# Pre-requisites - IMPORTANT!!!

In order to run properly this notebook, you need to:

1. Have a `.env` at the root of your project (You can use `.env.example` with the values on it)
2. Run `export PYTHONPATH=$PWD` in the root of the project

In [19]:
import os
import json
import numpy as np
from dotenv import load_dotenv, dotenv_values

## Functions

These functions are also in the conabio module

In [20]:
def login_alfresco(api_key):
    import requests
    """
    Creates a session in Alfresco
    
    Parameters
    ----------
    api_key : string
        Api key that can come from the .env credentials

    Return
    ------
    session : requests.Session
    """
    try:
        session = requests.Session()
        session.headers.update({'x-api-key': api_key})

        return session
    except Exception as e:
        print("Login failed: ", e)


In [21]:
def save_json(dictionary, file_path_name, overwrite=True):
    """
    Save a dictionary
    
    Parameters
    ----------
    dictionary : dict
    
    file_path_name : string
        Complete file path with the name of the file
    
    overwrite : boolean
        Default is True
    """
    # Serializing json
    json_object = json.dumps(dictionary, indent=4)

    outcome = "w"

    if not overwrite:
        outcome = "w+"

    # Writing to sample.json
    with open(f"{file_path_name}", outcome) as outfile:
        outfile.write(json_object)

In [None]:
def read_json(path):
    f = open(path)
    json_file = json.load(f)

    return json_file

In [None]:
def save_list_as_csv(path, header, list_path, overwrite=True):
    import csv
    write_mode = "w"
    if not overwrite:
        write_mode = "w+"

    with open(path, write_mode) as f:
        write = csv.writer(f)
        write.writerow(header)
        write.writerows(list_path)

### Load the environment set at the root (.env)

In [22]:
load_dotenv()
CONFIG = dotenv_values()

### Parameters

- The cumulus you want to extract videos from

- Date intervals you want the videos from 

- The output path were the results are going to be saved


In [23]:
CUMULUS = 92
MIN_DATE = "2021-11-01" 
MAX_DATE = "2021-12-01" 

OUTPUT_PATH = "../../../results/search"

### Constants

In [28]:
MAX_ITEMS = 5000
FILE_TYPE = "Video"
BUCKET_NAME = "sipecam-open-data"

### Create your query

In this query we want to search for the video in the cumulus 92 that were deployed in November 2021

In [29]:
query = f"+TYPE: \"sipecam:{FILE_TYPE}\" AND +(sipecam:DateDeployment: [{MIN_DATE} TO {MAX_DATE}]) AND +(sipecam:CumulusName:92)"

### Call Action

In [30]:
if CONFIG.get("ALFRESCO_API_ENDPOINT") is None or CONFIG.get("ALFRESCO_API_KEY") is None:
    raise Exception("Keys not detected")
else:    
    skipcount = 0
    end_of_pagination = False
    saved_files = []
    
    # A cumulus can have more than the MAX_ITEMS allowed in the pagination, so
    # a loop is necessary.
    while not end_of_pagination:
        
        session = login_alfresco(CONFIG.get("ALFRESCO_API_KEY"))

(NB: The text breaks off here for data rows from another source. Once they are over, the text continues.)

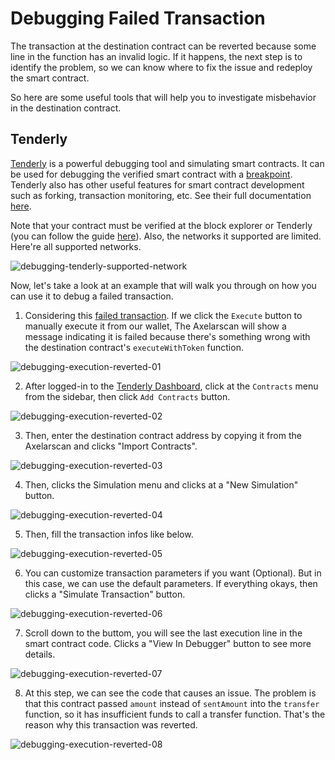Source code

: # Debugging Failed Transaction

The transaction at the destination contract can be reverted because some line in the function has an invalid logic. If it happens, the next step is to identify the problem, so we can know where to fix the issue and redeploy the smart contract.

So here are some useful tools that will help you to investigate misbehavior in the destination contract.

## Tenderly

[Tenderly](tenderly.co) is a powerful debugging tool and simulating smart contracts. It can be used for debugging the verified smart contract with a [breakpoint](https://en.wikipedia.org/wiki/Breakpoint). Tenderly also has other useful features for smart contract development such as forking, transaction monitoring, etc. See their full documentation [here](https://docs.tenderly.co/).

Note that your contract must be verified at the block explorer or Tenderly (you can follow the guide [here](https://docs.tenderly.co/monitoring/verifying-a-smart-contract)). Also, the networks it supported are limited. Here're all supported networks.

![debugging-tenderly-supported-network](/images/debugging-tenderly-supported-network.png)

Now, let's take a look at an example that will walk you through on how you can use it to debug a failed transaction.

1. Considering this [failed transaction](https://testnet.axelarscan.io/gmp/0xeaaf091c0f435447c0a84e9d8cf1bc6f6ba3b7a2e5da277dbf37911fbc364d6e). If we click the `Execute` button to manually execute it from our wallet, The Axelarscan will show a message indicating it is failed because there's something wrong with the destination contract's `executeWithToken` function.

![debugging-execution-reverted-01](/images/debugging-execution-reverted-01.png)

2. After logged-in to the [Tenderly Dashboard](https://dashboard.tenderly.co/), click at the `Contracts` menu from the sidebar, then click `Add Contracts` button.

![debugging-execution-reverted-02](/images/debugging-execution-reverted-02.png)

3. Then, enter the destination contract address by copying it from the Axelarscan and clicks "Import Contracts".

![debugging-execution-reverted-03](/images/debugging-execution-reverted-03.png)

4. Then, clicks the Simulation menu and clicks at a "New Simulation" button.

![debugging-execution-reverted-04](/images/debugging-execution-reverted-04.png)

5. Then, fill the transaction infos like below.

![debugging-execution-reverted-05](/images/debugging-execution-reverted-05.png)

6. You can customize transaction parameters if you want (Optional). But in this case, we can use the default parameters. If everything okays, then clicks a "Simulate Transaction" button.

![debugging-execution-reverted-06](/images/debugging-execution-reverted-06.png)

7. Scroll down to the buttom, you will see the last execution line in the smart contract code. Clicks a "View In Debugger" button to see more details.

![debugging-execution-reverted-07](/images/debugging-execution-reverted-07.png)

8. At this step, we can see the code that causes an issue. The problem is that this contract passed `amount` instead of `sentAmount` into the `transfer` function, so it has insufficient funds to call a transfer function. That's the reason why this transaction was reverted.

![debugging-execution-reverted-08](/images/debugging-execution-reverted-08.png)
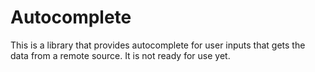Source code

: # Autocomplete
This is a library that provides autocomplete for user inputs that gets the data from a remote source. It is not ready for use yet.
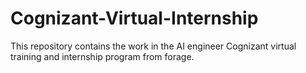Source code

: # Cognizant-Virtual-Internship
This repository contains the work in the AI engineer Cognizant virtual training and internship program from forage.
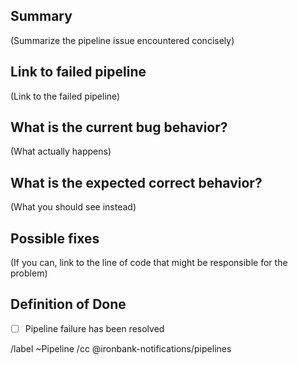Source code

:## Summary

(Summarize the pipeline issue encountered concisely)


## Link to failed pipeline

(Link to the failed pipeline)


## What is the current bug behavior?

(What actually happens)


## What is the expected correct behavior?

(What you should see instead)


## Possible fixes

(If you can, link to the line of code that might be responsible for the problem)


## Definition of Done
- [ ] Pipeline failure has been resolved


/label ~Pipeline
/cc @ironbank-notifications/pipelines
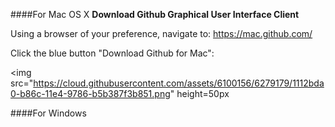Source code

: ####For Mac OS X
__Download Github Graphical User Interface Client__

Using a browser of your preference, navigate to: https://mac.github.com/

Click the blue button "Download Github for Mac":

<img src="https://cloud.githubusercontent.com/assets/6100156/6279179/1112bda0-b86c-11e4-9786-b5b387f3b851.png" height=50px </img>

####For Windows
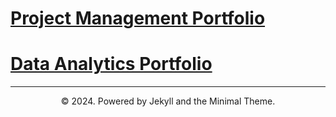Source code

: # <a href="https://rifqiazhari.github.io/projects/">Project Management Portfolio</a>
# <a href="https://rifqiazhari.github.io/analytics/">Data Analytics Portfolio</a>

---
<center>© 2024. Powered by Jekyll and the Minimal Theme.</center>
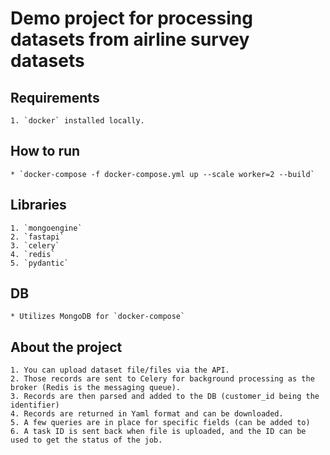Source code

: # Demo project for processing datasets from airline survey datasets

## Requirements
    1. `docker` installed locally.

## How to run
    * `docker-compose -f docker-compose.yml up --scale worker=2 --build`

## Libraries
    1. `mongoengine`
    2. `fastapi`
    3. `celery`
    4. `redis`
    5. `pydantic`

## DB
    * Utilizes MongoDB for `docker-compose`

## About the project
    1. You can upload dataset file/files via the API.
    2. Those records are sent to Celery for background processing as the broker (Redis is the messaging queue).
    3. Records are then parsed and added to the DB (customer_id being the identifier)
    4. Records are returned in Yaml format and can be downloaded.
    5. A few queries are in place for specific fields (can be added to)
    6. A task ID is sent back when file is uploaded, and the ID can be used to get the status of the job.
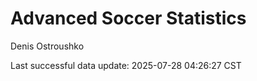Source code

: # Advanced Soccer Statistics
Denis Ostroushko

<!-- gfm -->

Last successful data update: 2025-07-28 04:26:27 CST
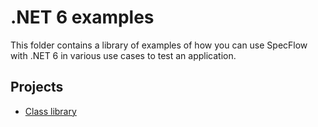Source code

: # .NET 6 examples

This folder contains a library of examples of how you can use SpecFlow with .NET 6 in various use cases to test an application.

## Projects

- [Class library](./ClassLibrary)
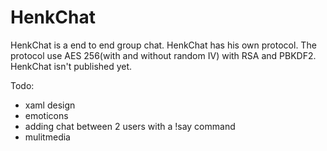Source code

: # HenkChat
HenkChat is a end to end group chat.
HenkChat has his own protocol. The protocol use AES 256(with and without random IV) with RSA and PBKDF2.
HenkChat isn't published yet.

Todo:
- xaml design
- emoticons
- adding chat between 2 users with a !say command
- mulitmedia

        req = session.post(CONFIG.get("ALFRESCO_API_ENDPOINT"),
                           data=json.dumps({
                               "query": {
                                   "query": query,
                                   "language": "afts"
                               },
                               "include": ["properties", "path"],
                               "sort": [{"type": "FIELD", "field": "cm:name", "ascending": "false"}],
                               "paging": {
                                   "maxItems": MAX_ITEMS,
                                   "skipCount": skipcount
                               }
                           })
                        )

        result = req.json()
        
        try:
            if not result["list"]["pagination"]["hasMoreItems"]:
                end_of_pagination = True
        except:
            if result["error"]:
                raise Exception(result["error"])

        file_name = f"{OUTPUT_PATH}/search_result_{FILE_TYPE}_{CUMULUS}_{skipcount}.json"
        # Every pagination will be saved as a json
        save_json(result, file_name)
        saved_files.append(file_name)
        skipcount += MAX_ITEMS
        
    path_list = []

    # Afterward we only want to extract the path in order to find easily the files
    for json_file in saved_files:
        result = read_json(json_file)

        totalItems = result["list"]["pagination"]["totalItems"]
        entries_list = (result["list"]["entries"])

        for entry in entries_list:
            complete_path = f'{entry["entry"]["path"]["name"]}/{entry["entry"]["name"]}'

            # This replacement name will depend on your mounting path.
            complete_path = complete_path.replace("/Company Home/Sites/sipecam/documentLibrary/", f"data/")
            path_list.append([complete_path])

    path_csv = f"{OUTPUT_PATH}/{FILE_TYPE}_path_{CUMULUS}.csv"
    save_list_as_csv(path_csv, ["item"], path_list)

## Access to one object

In [None]:
import boto3

In [None]:
s3_client = boto3.client('s3')

## See if the video exists on the bucket

In [None]:
result = s3_client.list_objects_v2(Bucket=BUCKET_NAME, Prefix=path)

if 'Contents' in result:
    print("Key exists in the bucket.")
    obj = s3_client.get_object(Bucket=BUCKET_NAME, Key=path)
    object_stream = obj['Body'].read()
else:
    print("Key doesn't exist in the bucket.")